Nelle dichiarazioni finali hanno annunciato voto favorevole i senatori
Occhiuto (FI-BP), che ha promosso un modello di ius Italiae, sostenuto da
FI, basato su integrazione reale, scuola e lingua, rifiutando automatismi
e valorizzando il radicamento; Daisy Pirovano (LSP), secondo la quale si è
cercato un equilibrio tra il rispetto del legame di sangue con l'Italia e
la necessità di riformare con urgenza, pur in mancanza di un vero
dibattito parlamentare; Menia (FdI), cheha richiamato la visione "sacrale"
dell'italianità: non solo sangue o suolo, ma spirito, identità e doveri,
denunciando il business delle cittadinanze facili.
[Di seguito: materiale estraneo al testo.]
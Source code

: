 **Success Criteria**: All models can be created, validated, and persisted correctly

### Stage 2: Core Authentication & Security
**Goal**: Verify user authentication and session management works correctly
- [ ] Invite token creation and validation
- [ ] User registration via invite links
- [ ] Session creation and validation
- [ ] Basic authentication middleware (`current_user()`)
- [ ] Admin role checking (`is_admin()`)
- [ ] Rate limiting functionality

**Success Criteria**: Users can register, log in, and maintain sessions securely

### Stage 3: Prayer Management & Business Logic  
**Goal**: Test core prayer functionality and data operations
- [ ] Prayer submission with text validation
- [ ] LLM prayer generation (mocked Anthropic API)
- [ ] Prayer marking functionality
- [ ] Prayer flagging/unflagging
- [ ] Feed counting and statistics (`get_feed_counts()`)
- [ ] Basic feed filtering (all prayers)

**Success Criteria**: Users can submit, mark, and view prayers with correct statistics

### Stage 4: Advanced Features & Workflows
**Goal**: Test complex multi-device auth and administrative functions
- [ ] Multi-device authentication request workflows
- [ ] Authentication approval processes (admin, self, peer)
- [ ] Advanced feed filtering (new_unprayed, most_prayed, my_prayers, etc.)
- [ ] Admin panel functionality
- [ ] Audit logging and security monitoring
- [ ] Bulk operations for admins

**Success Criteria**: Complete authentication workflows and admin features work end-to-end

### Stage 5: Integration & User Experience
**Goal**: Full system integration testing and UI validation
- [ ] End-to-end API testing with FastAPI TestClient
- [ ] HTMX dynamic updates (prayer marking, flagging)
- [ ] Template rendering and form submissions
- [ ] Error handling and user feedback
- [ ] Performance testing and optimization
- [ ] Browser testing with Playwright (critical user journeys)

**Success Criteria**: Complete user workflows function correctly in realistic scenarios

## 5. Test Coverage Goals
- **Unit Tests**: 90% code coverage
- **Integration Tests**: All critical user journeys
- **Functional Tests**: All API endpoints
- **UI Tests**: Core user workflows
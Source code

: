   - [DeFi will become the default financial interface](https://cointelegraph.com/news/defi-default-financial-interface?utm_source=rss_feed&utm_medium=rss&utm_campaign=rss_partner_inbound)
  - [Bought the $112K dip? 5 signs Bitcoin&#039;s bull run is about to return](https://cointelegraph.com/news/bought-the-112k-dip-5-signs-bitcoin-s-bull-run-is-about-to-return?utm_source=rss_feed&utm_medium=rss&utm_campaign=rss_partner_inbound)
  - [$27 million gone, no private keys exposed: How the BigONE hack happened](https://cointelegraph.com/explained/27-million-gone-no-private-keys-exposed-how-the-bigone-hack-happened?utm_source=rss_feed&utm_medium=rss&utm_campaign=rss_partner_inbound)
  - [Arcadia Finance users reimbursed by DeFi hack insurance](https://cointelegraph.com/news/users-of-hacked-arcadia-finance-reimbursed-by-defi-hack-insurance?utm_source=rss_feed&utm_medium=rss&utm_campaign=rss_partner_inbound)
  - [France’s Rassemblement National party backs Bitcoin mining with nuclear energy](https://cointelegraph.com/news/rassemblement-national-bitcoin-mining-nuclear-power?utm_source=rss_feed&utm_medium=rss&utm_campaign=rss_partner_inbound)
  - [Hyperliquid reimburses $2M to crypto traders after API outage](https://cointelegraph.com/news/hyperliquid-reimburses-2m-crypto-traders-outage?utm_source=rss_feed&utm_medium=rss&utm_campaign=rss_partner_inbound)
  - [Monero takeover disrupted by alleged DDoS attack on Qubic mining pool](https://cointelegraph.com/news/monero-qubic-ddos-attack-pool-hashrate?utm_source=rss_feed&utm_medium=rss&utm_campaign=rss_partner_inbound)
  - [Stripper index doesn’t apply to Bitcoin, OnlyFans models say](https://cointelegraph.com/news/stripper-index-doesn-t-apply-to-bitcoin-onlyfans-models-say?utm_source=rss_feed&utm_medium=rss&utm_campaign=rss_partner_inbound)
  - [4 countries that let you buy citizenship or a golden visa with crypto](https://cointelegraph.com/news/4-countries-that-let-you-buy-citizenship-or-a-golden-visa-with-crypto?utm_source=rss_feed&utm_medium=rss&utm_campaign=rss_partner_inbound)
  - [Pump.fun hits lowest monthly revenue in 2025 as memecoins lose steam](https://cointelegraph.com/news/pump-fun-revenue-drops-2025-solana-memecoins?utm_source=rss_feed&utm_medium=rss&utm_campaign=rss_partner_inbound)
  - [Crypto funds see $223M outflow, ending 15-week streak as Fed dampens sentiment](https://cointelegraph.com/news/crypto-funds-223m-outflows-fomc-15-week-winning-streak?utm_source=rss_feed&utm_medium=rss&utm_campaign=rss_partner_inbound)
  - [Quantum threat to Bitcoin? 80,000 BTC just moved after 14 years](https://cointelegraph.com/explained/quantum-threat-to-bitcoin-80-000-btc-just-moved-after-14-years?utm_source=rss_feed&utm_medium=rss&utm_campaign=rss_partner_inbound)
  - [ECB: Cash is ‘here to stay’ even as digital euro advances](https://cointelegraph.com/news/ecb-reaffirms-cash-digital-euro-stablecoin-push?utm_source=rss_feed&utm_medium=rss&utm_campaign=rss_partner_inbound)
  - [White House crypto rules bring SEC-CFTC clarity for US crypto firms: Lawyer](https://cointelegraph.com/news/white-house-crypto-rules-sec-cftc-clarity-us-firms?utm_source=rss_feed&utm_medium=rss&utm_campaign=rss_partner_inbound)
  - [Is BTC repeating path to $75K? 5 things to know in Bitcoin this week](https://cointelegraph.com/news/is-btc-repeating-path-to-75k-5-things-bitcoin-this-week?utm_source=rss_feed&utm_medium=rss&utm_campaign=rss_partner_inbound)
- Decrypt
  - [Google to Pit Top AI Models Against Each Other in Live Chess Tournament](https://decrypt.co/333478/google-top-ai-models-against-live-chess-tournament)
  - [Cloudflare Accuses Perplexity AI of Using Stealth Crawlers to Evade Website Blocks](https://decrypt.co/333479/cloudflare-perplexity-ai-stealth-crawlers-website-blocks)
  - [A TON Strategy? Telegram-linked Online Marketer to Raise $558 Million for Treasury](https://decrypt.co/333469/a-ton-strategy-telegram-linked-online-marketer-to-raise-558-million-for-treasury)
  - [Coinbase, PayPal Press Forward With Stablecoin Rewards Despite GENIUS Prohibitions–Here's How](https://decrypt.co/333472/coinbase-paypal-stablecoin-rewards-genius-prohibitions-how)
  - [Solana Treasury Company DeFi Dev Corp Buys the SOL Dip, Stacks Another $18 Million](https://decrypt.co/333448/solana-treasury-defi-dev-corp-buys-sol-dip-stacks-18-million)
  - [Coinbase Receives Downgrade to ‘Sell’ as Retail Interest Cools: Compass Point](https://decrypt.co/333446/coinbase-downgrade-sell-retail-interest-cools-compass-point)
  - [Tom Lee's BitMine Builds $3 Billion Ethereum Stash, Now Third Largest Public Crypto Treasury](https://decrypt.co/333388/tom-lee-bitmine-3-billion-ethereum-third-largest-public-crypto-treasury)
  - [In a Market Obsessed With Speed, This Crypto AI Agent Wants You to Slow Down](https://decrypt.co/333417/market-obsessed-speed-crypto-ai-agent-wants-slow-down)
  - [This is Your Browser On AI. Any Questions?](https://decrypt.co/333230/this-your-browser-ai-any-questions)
Hanno dichiarato voto
contrario i senatori Lombardo (Az), che ha accusato il Governo di
incoerenza: dice di valorizzare gli italiani all'estero, ma toglie loro il
diritto alla cittadinanza iure sanguinis, anche retroattivamente;
Spagnolli (Aut), che ha proposto lo ius culturae come cittadinanza
inclusiva: il decreto manca di visione e metodo, serve una riforma
sistemica e non un provvedimento d'urgenza che spacca persino la
maggioranza; Dafne Musolino (IV), che ha contestato l'introduzione di un
balzello da 250 euro sulle domande e l'assenza di un disegno riformatore
inclusivo, invocando un'evoluzione normativa verso ius soli e ius
scholae; Borghese (Cd'I), che ha espresso un voto in dissenso dal
Gruppo, contestando in primis la logica emergenziale usata per
giustificare la norma, che colpisce anche chi ha diritto legittimo alla
cittadinanza, chiedendo una riforma organica e inclusiva; Magni (AVS), che
ha denunciato l'assenza di visione storica sull'emigrazione italiana e
richiamato la necessità di riconoscere la cittadinanza come diritto, non
come concessione, ribadendo l'importanza dell'inclusione in una società
ormai multietnica; Cataldi (M5S), che ha richiamato la ricchezza storica e
culturale delle comunità italiane all'estero, che vanno valorizzate e non
trattate come un problema amministrativo; Parrini (PD), che ha definito il
decreto frutto di malafede politica: il Governo ha adottato un modo di
legiferare ritorsivo, colpendo categorie scomode come gli italiani
residenti all'estero, accusandoli ingiustamente di speculazione,
trascurando legami che meritano rispetto e non provvedimenti frettolosi.